## RECORDS PROVIDED

Content starts

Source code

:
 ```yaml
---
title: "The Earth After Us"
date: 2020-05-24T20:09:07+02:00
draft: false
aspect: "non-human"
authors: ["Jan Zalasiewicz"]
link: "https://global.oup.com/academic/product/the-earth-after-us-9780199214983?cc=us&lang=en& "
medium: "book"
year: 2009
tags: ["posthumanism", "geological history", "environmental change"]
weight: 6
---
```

Content ends
Content starts

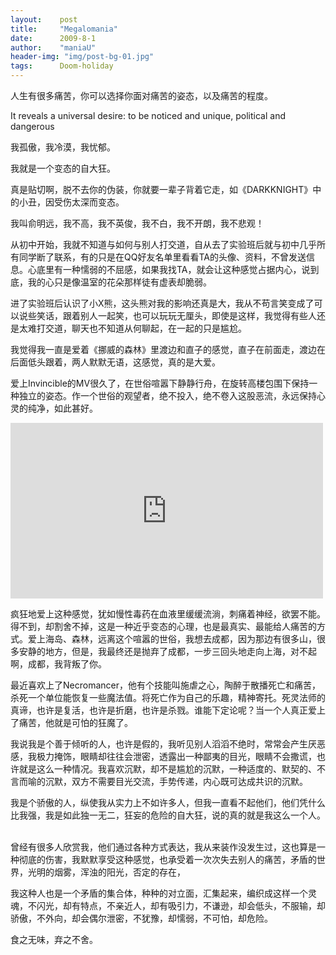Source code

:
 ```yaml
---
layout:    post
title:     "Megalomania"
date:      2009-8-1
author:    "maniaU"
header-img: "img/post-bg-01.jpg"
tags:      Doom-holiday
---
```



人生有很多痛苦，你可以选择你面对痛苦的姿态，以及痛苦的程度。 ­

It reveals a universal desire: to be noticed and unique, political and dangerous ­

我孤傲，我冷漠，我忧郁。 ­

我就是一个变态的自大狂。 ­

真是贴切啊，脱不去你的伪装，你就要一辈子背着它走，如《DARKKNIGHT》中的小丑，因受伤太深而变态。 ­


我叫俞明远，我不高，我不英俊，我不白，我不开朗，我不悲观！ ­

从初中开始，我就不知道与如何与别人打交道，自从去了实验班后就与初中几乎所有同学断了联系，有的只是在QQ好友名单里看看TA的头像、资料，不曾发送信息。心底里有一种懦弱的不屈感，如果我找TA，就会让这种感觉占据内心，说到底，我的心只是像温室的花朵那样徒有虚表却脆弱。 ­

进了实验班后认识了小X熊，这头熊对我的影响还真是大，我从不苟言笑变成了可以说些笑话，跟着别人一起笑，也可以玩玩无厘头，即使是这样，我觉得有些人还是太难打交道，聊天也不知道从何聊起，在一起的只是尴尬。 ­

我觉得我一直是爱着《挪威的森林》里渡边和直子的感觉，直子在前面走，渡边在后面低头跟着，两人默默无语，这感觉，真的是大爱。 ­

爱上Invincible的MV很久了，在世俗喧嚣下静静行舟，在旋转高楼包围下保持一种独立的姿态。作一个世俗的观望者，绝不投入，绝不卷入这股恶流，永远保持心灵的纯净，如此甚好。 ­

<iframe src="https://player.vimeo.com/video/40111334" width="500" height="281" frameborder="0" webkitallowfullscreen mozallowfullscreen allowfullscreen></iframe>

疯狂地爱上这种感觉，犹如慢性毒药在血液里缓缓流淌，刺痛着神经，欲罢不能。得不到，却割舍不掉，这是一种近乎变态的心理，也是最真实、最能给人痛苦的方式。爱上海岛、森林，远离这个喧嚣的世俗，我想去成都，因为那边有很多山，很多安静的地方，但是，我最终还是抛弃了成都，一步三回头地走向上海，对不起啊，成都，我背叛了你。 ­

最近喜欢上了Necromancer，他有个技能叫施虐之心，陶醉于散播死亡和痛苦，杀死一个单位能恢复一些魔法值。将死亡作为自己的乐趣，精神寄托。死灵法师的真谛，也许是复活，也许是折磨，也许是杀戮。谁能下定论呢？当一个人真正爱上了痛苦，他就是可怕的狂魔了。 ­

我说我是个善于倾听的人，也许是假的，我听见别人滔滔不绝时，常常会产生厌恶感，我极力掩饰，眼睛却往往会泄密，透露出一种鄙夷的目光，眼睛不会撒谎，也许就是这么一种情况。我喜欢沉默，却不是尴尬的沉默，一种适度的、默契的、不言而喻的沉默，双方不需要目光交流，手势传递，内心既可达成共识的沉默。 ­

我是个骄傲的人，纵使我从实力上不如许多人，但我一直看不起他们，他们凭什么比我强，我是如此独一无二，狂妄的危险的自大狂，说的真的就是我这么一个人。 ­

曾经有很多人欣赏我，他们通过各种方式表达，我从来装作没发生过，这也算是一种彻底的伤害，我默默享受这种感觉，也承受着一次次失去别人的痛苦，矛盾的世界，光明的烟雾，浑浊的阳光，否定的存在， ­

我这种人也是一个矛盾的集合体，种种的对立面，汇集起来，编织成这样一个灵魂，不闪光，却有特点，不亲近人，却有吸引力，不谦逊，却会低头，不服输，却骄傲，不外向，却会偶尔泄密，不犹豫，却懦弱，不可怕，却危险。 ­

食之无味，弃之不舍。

Content ends

Within the data above, the span starting at the line containing "我觉得我一直是爱着《挪威的森" and ending at the line containing "我说我是个善于倾听的人，也许" is to be retyped exactly, with no other lines.

我觉得我一直是爱着《挪威的森林》里渡边和直子的感觉，直子在前面走，渡边在后面低头跟着，两人默默无语，这感觉，真的是大爱。 ­

爱上Invincible的MV很久了，在世俗喧嚣下静静行舟，在旋转高楼包围下保持一种独立的姿态。作一个世俗的观望者，绝不投入，绝不卷入这股恶流，永远保持心灵的纯净，如此甚好。 ­

<iframe src="https://player.vimeo.com/video/40111334" width="500" height="281" frameborder="0" webkitallowfullscreen mozallowfullscreen allowfullscreen></iframe>

疯狂地爱上这种感觉，犹如慢性毒药在血液里缓缓流淌，刺痛着神经，欲罢不能。得不到，却割舍不掉，这是一种近乎变态的心理，也是最真实、最能给人痛苦的方式。爱上海岛、森林，远离这个喧嚣的世俗，我想去成都，因为那边有很多山，很多安静的地方，但是，我最终还是抛弃了成都，一步三回头地走向上海，对不起啊，成都，我背叛了你。 ­

最近喜欢上了Necromancer，他有个技能叫施虐之心，陶醉于散播死亡和痛苦，杀死一个单位能恢复一些魔法值。将死亡作为自己的乐趣，精神寄托。死灵法师的真谛，也许是复活，也许是折磨，也许是杀戮。谁能下定论呢？当一个人真正爱上了痛苦，他就是可怕的狂魔了。 ­

我说我是个善于倾听的人，也许是假的，我听见别人滔滔不绝时，常常会产生厌恶感，我极力掩饰，眼睛却往往会泄密，透露出一种鄙夷的目光，眼睛不会撒谎，也许就是这么一种情况。我喜欢沉默，却不是尴尬的沉默，一种适度的、默契的、不言而喻的沉默，双方不需要目光交流，手势传递，内心既可达成共识的沉默。 ­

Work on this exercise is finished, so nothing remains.